STORY: https://t.co/mBbmU02W6Z pic.twitter.com/ydpiq6R0Wi
— WCCO – CBS Minnesota (@WCCO) May 18, 2022
A report from the FBI determined that the skull had a depression likely caused by a severe head wound that was “perhaps suggestive of the cause of death.” Hable characterized the wound as “blunt force trauma.”
Kathleen Blue, a professor of anthropology at Minnesota State University, told The New York Times the man likely would have eaten a diet of plants, deer, fish, turtles, and freshwater mussels.
“There’s probably not that many people at that time wandering around Minnesota 8,000 years ago, because, like I said, the glaciers have only retreated a few thousands years before that,” Blue said. “That period, we don’t know much about it.”

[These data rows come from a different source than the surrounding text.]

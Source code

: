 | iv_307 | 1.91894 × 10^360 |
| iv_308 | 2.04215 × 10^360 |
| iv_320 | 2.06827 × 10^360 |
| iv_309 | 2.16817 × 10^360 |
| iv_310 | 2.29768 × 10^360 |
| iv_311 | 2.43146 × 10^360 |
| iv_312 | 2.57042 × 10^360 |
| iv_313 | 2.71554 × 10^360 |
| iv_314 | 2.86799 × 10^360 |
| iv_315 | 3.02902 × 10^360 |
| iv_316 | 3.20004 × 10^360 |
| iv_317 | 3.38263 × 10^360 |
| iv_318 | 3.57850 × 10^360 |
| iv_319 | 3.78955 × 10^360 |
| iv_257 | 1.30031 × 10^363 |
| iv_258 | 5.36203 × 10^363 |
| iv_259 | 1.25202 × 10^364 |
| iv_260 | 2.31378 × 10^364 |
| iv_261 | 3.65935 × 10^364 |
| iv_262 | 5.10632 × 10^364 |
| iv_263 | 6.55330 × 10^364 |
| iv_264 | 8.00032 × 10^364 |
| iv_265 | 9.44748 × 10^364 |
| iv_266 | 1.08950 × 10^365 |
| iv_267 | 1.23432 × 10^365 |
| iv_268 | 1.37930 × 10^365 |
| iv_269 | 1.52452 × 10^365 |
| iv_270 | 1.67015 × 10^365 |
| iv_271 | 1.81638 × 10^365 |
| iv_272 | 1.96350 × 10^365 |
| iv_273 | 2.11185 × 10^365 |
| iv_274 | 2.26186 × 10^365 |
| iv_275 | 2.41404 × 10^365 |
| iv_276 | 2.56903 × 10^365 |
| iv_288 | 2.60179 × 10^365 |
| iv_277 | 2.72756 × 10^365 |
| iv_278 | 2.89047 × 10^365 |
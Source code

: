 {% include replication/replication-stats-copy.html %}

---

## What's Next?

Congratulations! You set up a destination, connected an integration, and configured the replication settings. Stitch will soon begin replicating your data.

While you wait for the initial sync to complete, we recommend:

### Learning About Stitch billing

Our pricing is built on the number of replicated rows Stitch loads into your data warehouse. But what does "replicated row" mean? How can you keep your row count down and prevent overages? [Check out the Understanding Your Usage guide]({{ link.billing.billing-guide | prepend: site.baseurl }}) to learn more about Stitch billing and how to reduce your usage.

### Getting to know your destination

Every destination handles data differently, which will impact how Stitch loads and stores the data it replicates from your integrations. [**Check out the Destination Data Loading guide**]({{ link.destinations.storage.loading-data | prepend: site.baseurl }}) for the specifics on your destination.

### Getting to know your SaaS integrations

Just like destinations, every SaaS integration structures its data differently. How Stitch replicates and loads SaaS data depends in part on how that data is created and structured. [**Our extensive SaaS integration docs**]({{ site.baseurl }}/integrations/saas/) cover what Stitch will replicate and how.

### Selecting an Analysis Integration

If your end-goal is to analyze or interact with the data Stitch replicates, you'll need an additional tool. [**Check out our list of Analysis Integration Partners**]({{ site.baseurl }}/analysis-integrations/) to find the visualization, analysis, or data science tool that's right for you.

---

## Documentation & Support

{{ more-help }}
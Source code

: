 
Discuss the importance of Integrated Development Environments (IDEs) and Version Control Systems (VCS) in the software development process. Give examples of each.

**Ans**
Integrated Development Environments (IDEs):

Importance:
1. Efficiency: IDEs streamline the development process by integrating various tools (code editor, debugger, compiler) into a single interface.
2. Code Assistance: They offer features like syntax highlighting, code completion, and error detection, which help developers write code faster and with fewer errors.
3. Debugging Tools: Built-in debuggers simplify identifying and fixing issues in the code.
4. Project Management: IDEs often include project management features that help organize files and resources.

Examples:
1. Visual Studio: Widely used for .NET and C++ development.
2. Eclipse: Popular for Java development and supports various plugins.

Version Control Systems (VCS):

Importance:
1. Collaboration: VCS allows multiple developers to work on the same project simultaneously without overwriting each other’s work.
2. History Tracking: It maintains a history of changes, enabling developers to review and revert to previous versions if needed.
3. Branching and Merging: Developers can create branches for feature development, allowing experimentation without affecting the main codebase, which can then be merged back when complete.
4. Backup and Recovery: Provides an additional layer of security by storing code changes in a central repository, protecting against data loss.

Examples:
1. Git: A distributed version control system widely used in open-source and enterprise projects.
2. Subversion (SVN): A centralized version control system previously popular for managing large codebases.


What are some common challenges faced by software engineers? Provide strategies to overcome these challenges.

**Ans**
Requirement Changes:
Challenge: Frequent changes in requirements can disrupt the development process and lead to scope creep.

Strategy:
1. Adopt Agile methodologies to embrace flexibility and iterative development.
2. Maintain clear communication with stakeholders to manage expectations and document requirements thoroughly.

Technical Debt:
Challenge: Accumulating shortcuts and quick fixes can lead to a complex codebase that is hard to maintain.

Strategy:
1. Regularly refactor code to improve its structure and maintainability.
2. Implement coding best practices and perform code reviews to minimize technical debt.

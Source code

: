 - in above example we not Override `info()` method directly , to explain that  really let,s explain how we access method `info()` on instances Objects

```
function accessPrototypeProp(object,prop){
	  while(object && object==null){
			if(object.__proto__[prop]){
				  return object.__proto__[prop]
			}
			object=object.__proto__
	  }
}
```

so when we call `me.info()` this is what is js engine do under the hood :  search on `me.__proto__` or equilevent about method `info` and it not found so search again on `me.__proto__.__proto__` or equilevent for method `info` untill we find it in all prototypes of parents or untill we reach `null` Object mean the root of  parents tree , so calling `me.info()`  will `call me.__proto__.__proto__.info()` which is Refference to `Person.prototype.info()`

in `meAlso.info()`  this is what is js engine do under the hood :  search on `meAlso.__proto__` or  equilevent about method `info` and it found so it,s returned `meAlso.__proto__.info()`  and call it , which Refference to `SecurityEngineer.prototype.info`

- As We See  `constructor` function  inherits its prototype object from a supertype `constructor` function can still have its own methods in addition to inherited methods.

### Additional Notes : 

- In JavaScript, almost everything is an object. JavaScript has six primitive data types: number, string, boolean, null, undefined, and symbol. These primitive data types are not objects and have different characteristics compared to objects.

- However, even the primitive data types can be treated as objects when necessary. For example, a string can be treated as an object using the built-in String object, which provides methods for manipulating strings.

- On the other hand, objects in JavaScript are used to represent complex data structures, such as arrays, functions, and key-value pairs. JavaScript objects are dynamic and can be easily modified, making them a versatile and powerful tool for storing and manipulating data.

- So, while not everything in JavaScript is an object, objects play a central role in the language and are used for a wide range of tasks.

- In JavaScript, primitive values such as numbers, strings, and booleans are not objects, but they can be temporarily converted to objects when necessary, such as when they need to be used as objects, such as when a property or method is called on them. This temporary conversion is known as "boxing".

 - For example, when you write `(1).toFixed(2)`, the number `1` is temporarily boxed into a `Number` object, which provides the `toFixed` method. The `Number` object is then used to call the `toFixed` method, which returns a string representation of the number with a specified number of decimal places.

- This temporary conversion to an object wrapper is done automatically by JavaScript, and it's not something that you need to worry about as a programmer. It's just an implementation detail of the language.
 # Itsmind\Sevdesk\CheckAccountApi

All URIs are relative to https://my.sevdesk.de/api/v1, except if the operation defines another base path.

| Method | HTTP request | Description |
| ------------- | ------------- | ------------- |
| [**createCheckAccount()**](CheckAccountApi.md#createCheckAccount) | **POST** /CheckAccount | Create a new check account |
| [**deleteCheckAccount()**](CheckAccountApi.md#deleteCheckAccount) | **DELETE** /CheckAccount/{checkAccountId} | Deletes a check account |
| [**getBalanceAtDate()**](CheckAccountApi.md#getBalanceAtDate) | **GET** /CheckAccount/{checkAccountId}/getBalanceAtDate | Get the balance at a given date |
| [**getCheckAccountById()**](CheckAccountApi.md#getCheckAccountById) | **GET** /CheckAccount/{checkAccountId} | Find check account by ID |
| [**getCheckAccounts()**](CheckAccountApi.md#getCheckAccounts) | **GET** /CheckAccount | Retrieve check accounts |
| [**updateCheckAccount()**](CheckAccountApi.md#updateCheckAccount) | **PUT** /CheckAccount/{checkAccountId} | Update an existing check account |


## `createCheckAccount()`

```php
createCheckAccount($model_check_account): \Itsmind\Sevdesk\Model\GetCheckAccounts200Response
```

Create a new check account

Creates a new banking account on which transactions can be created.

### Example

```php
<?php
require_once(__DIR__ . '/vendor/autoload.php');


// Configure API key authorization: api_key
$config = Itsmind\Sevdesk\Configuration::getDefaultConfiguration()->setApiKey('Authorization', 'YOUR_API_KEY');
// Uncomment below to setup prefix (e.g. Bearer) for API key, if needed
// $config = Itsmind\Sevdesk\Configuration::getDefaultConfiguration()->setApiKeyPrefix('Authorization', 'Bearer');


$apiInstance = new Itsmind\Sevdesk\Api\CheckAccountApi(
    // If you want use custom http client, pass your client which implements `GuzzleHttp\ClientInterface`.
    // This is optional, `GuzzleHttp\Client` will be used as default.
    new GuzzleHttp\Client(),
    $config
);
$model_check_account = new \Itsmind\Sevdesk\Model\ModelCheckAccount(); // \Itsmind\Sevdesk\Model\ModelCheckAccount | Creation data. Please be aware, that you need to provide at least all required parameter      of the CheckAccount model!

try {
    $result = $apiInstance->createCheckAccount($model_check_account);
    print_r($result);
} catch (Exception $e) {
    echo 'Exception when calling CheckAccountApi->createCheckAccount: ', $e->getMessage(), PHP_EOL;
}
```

Blue speculated that the skull might have drifted in the river for thousands of years or come loose from a burial site near the river.
Minnesota Indians blasted the local sheriff’s department for sharing a photo of the skull online, claiming it was disrespectful to their ancestors.
Minnesota Indian Affairs Council Cultural Resources Specialist Dylan Goetsch complained that Minnesota’s tribal communities only learned of the discovery after seeing the sheriff’s Facebook post, which he called “unacceptable and offensive.”
Hable said his agency will turn the remains over to Upper Sioux Community tribal officials.
“We had no idea but we were alerted to the fact that that Facebook post was offensive to one or more people and so we have since taken that post down,” Hable said. “We didn’t mean for it to be offensive whatsoever.”
" Conservative News Daily does not always share or support the views and opinions expressed here; they are just those of the writer."
Now loading...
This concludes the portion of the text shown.